El problema no radica en una simple discrepancia interpretativa. Lo que late en el fondo de la posición fiscal es una comprensión invertida del principio de efectividad: no se protege el derecho para hacerlo real, sino que se lo declara abstracto para que no moleste. De ese modo, la vía del amparo se transforma en un acto ceremonial, una especie de constatación tardía de que algo pudo haber salido mal, pero que, por fortuna, ya no tiene remedio. La eficacia del sistema se mide no por su capacidad de evitar injusticias, sino por su habilidad para administrarlas con decoro.

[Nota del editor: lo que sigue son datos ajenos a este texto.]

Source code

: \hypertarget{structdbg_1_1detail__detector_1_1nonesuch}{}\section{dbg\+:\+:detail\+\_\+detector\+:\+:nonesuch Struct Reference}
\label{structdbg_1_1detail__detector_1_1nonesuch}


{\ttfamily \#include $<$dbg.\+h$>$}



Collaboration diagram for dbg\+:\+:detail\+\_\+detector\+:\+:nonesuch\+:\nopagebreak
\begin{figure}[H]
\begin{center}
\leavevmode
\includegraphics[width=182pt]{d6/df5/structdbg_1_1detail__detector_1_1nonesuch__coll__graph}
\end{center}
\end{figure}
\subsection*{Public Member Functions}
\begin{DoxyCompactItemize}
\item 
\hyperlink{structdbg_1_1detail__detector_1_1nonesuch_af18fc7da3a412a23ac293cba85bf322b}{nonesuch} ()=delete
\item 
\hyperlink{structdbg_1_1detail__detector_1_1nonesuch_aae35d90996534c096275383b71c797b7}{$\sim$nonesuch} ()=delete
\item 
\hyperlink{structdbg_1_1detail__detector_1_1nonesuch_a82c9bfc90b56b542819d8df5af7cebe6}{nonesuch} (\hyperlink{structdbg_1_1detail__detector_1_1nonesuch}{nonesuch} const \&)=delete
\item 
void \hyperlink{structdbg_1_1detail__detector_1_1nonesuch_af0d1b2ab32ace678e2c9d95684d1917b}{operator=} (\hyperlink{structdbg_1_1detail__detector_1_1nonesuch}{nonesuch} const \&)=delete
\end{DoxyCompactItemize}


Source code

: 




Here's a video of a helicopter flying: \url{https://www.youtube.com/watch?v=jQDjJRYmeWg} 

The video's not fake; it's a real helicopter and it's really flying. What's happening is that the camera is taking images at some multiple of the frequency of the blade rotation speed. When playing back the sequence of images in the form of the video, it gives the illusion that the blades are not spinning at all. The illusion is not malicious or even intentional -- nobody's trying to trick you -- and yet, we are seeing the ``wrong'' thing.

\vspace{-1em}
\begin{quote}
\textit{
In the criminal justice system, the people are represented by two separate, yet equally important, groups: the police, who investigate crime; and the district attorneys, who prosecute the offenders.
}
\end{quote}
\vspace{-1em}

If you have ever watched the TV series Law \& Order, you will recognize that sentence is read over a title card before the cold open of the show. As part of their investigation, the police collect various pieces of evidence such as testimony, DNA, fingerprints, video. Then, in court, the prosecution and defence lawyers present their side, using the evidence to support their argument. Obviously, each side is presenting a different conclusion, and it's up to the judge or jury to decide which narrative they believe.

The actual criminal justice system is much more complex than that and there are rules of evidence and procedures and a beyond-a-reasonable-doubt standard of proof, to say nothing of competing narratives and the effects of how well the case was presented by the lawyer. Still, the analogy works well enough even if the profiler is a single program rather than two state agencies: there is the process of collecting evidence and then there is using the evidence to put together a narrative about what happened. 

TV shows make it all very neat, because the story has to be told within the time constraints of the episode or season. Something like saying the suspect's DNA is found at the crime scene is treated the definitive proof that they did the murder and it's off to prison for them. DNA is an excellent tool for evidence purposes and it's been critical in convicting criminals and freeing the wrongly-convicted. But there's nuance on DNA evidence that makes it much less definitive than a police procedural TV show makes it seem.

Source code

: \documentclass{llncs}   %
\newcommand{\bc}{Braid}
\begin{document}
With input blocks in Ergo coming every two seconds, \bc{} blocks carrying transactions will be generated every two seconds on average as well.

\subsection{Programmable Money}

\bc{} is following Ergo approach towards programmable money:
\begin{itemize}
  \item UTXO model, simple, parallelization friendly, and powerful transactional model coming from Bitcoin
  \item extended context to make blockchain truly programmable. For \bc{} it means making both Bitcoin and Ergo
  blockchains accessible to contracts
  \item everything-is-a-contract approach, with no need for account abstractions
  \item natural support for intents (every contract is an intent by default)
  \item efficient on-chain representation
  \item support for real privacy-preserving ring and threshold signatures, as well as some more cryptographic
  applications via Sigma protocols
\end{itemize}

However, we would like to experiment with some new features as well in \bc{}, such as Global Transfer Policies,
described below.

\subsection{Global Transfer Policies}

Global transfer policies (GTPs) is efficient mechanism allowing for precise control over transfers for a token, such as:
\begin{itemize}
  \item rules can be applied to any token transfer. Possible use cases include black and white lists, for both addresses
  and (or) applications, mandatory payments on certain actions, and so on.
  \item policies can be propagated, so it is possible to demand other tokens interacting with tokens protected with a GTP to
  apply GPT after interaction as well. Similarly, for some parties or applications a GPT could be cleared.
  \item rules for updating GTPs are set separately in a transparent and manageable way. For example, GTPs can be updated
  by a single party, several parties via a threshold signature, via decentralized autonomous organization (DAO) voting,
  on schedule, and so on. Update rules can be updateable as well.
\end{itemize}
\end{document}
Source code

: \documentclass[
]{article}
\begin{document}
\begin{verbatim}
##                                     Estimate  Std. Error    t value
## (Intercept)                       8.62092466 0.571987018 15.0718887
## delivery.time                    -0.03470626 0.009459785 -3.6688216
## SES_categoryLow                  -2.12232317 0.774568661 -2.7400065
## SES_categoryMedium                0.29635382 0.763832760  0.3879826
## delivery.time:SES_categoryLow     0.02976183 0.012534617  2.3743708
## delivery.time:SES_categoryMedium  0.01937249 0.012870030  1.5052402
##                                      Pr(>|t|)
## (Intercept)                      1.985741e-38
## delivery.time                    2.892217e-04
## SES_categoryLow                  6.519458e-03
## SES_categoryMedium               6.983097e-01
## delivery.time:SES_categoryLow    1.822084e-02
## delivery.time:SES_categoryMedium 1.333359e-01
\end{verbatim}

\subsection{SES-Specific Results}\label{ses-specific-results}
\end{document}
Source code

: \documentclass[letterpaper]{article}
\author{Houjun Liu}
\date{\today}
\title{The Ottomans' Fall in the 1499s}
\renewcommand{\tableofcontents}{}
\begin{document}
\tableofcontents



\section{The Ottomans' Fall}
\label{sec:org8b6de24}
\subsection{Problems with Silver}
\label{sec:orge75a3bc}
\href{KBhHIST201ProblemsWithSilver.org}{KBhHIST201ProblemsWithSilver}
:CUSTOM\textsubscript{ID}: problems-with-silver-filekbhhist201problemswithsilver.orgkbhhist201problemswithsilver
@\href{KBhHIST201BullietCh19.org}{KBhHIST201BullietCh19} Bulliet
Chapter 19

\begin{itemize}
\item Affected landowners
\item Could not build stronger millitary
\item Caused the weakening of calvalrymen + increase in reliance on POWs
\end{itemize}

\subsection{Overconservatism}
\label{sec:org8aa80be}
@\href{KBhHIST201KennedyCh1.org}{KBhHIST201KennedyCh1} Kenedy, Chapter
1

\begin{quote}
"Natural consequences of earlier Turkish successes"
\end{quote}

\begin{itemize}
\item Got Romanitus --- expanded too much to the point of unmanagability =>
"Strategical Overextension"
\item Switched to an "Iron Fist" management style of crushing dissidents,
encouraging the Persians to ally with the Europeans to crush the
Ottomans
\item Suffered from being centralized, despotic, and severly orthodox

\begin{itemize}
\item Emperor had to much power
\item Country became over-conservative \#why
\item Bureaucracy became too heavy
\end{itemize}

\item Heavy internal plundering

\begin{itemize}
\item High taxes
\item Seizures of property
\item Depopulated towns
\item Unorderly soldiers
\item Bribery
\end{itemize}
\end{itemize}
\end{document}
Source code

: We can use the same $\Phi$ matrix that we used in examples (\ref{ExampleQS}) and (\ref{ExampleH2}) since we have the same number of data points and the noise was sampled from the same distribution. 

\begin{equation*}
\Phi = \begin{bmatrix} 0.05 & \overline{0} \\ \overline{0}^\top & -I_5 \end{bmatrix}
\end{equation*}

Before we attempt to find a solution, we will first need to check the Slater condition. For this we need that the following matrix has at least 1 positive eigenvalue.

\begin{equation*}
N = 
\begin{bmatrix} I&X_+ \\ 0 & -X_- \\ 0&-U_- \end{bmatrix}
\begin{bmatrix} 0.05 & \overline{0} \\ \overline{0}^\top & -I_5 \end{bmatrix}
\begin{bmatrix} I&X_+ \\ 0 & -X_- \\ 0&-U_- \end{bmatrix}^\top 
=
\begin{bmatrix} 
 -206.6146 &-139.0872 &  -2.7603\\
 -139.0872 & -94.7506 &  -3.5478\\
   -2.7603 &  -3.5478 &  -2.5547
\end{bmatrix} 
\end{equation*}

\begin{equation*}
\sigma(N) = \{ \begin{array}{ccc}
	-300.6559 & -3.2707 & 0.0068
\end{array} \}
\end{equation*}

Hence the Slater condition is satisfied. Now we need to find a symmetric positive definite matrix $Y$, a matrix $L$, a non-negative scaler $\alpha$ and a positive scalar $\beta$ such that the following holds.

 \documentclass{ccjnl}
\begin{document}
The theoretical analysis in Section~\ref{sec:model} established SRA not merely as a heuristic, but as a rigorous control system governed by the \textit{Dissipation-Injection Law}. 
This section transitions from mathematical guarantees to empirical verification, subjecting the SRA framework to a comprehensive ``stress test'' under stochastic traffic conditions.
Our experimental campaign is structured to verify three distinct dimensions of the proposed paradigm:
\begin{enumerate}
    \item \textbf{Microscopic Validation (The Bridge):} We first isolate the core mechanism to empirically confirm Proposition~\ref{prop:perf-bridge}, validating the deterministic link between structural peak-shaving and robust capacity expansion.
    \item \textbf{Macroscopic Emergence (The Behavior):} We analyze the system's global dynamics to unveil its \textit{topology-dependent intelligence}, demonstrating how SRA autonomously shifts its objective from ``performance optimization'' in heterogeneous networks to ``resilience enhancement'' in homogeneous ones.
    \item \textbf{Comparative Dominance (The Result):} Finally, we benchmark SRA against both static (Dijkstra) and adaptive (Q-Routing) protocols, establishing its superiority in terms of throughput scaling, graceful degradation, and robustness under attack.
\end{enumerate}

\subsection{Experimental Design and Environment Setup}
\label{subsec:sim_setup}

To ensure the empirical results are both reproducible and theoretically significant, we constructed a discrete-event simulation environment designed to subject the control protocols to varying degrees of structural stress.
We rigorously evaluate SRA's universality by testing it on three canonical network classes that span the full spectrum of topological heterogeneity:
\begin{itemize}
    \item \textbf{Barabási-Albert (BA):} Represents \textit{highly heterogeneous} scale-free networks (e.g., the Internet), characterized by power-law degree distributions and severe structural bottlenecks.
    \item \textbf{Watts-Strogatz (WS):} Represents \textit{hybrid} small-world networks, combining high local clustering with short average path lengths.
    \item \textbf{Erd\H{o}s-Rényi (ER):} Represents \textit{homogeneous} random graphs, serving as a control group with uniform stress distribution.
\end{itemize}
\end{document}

Este planteamiento olvida, quizá deliberadamente, que la función cautelar no es un adorno procesal, sino la condición de posibilidad de la justicia constitucional. Sin medidas cautelares eficaces, el amparo se convierte en un procedimiento académico, una pieza de reflexión jurídica sin consecuencias reales. No proteger cautelarmente es, en términos prácticos, negar la tutela efectiva. Y hacerlo en un caso donde confluyen los derechos de libertad, de participación política y de libre circulación supone trivializar tres pilares fundamentales del Estado de derecho contemporáneo.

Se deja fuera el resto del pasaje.